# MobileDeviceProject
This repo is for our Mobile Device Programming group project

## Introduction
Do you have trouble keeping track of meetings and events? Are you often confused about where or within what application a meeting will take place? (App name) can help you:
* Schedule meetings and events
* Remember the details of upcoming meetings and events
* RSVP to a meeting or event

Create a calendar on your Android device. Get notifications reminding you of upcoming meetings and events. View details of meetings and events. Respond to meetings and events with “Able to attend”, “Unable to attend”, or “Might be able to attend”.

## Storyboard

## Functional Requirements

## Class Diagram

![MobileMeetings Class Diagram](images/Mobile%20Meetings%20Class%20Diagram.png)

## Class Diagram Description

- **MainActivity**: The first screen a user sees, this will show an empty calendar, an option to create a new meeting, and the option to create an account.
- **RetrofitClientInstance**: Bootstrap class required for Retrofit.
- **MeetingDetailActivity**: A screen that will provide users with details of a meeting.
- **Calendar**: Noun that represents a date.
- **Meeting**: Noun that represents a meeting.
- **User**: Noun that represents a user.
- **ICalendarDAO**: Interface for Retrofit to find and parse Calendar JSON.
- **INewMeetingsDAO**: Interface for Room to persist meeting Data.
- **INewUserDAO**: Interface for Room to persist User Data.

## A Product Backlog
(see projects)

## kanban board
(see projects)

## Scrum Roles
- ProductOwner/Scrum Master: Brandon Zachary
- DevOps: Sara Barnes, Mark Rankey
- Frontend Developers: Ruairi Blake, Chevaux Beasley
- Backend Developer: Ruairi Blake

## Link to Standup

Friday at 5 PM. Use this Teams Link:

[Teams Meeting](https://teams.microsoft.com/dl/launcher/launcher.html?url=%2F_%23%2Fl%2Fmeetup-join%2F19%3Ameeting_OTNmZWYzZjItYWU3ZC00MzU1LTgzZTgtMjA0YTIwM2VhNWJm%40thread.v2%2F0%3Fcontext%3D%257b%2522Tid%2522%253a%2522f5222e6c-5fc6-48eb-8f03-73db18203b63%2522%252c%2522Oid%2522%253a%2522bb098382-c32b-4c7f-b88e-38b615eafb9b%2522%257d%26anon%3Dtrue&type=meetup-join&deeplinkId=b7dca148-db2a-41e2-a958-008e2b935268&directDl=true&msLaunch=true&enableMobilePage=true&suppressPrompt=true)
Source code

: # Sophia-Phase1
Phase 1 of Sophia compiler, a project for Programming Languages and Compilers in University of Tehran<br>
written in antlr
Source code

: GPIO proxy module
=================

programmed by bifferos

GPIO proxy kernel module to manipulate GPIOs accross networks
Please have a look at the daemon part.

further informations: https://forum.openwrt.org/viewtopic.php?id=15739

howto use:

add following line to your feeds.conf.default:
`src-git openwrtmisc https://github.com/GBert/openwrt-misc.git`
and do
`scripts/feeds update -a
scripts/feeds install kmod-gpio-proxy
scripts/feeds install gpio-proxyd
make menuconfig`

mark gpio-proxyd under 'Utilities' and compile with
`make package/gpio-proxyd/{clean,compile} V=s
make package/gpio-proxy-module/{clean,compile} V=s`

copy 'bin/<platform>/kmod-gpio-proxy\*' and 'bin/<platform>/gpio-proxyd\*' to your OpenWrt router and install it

= = = =

== Exercise ==
Wherever the word "Ruairi" appears in the entries above, copy that whole line.

== Completed task ==
- Frontend Developers: Ruairi Blake, Chevaux Beasley
- Backend Developer: Ruairi Blake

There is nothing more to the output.